Der neue Hartz-IV-Ombudsrat nimmt seine Arbeit auf

Berlin - Gern und häufig greift die Politik auf Kommissionen zurück. An diesem Mittwoch ist es wieder so weit, ein neues externes Gremium nimmt seine Arbeit auf: der Hartz-IV-Ombudsrat. Bezieher des neuen Arbeitslosengeldes II können hier ihrem Unmut Luft machen. Die Idee dazu hatte Wirtschaftsminister Wolfgang Clement (SPD). Experten befürchten jedoch, dass der Ombudsrat nur von den Hartz-IV-Gesetzen ablenken soll.

Neu ist das Phänomen nicht: Häufig lagert die Regierung Probleme in eine Kommission aus, die Verbesserungvorschläge zu Gesetzen erarbeiten soll.
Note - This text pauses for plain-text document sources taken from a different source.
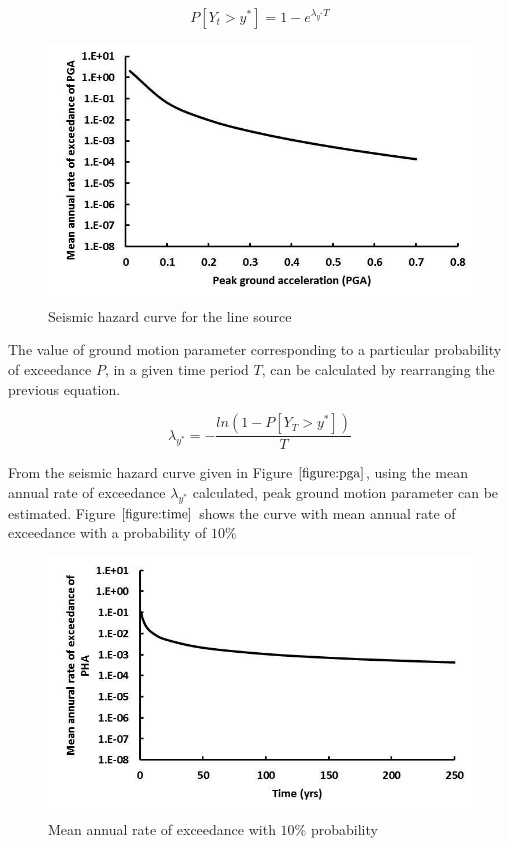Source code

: \documentclass[a4paper,english,12pt]{article}
\begin{document}
$$P[Y_t>y^*] = 1 - e^{\lambda_{y^*}T}$$

\begin{figure}[h!]
\graphicspath{ {images/} }
\includegraphics[width=\textwidth]{pga}
\caption{Seismic hazard curve for the line source}
\label{figure:pga}
\centering
\end{figure}

The value of ground motion parameter corresponding to a particular probability of exceedance $P$, in a given time period $T$, can be calculated by rearranging the previous equation.

$$\lambda _{y^*} = -\frac{ln(1 - P[Y_T > y^*])}{T}$$

From the seismic hazard curve given in Figure $\ref{figure:pga}$, using the mean annual rate of exceedance $\lambda _{y^*}$ calculated, peak ground motion parameter can be estimated. Figure $\ref{figure:time}$ shows the curve with mean annual rate of exceedance with a probability of $10\%$

\begin{figure}[h!]
\graphicspath{ {images/} }
\includegraphics[width=\textwidth]{time}
\caption{Mean annual rate of exceedance with $10\%$ probability}
\label{figure:time}
\centering
\end{figure}
\end{document}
Die Liste solcher überparteilich besetzter Gremien ist lang. Seit 1998 hat die rot-grüne Bundesregierung 130 Komissionen, Bündnisse, runde Tische und Ähnliches berufen. Für die Einrichtung zusätzlicher Kommissionen gibt es keine Richtlinie – und damit auch kein Verbot. Die Arbeit der Räte lässt sich die Regierung einiges kosten. Rund 1,2 Millionen Euro hat zum Beispiel die Süssmuth-Kommission zur Zuwanderung gekostet. Das Gremium, das unter Leitung des VW-Personalvorstands Peter Hartz Reformvorschläge für den Arbeitsmarkt erarbeitet hat, schlug mit 630 000 Euro zu Buche.

Prominent ist auch die personelle Zusammensetzung des Hartz-IV-Ombudsrats. Einer Sprecherin des Wirtschaftsministeriums zufolge soll der Rat ein „möglichst breites gesellschaftliches Spektrum abbilden“: Neben der aus dem Osten stammenden Ex-Bundesministerin Christine Bergmann (SPD) und dem einstigen Vorsitzenden der Industriegewerkschaft Bergbau Chemie Energie, Hermann Rappe, ist auch der ehemalige sächsische Ministerpräsident Kurt Biedenkopf (CDU) in den Rat berufen worden. So hat Clement auch die Opposition mit eingebunden. Da alle drei Ratsmitglieder ihre Partei- oder Gewerkschaftskarriere schon hinter sich haben, sollen sie sich unabhängig zu den Folgen der Hartz-Gesetze äußern können.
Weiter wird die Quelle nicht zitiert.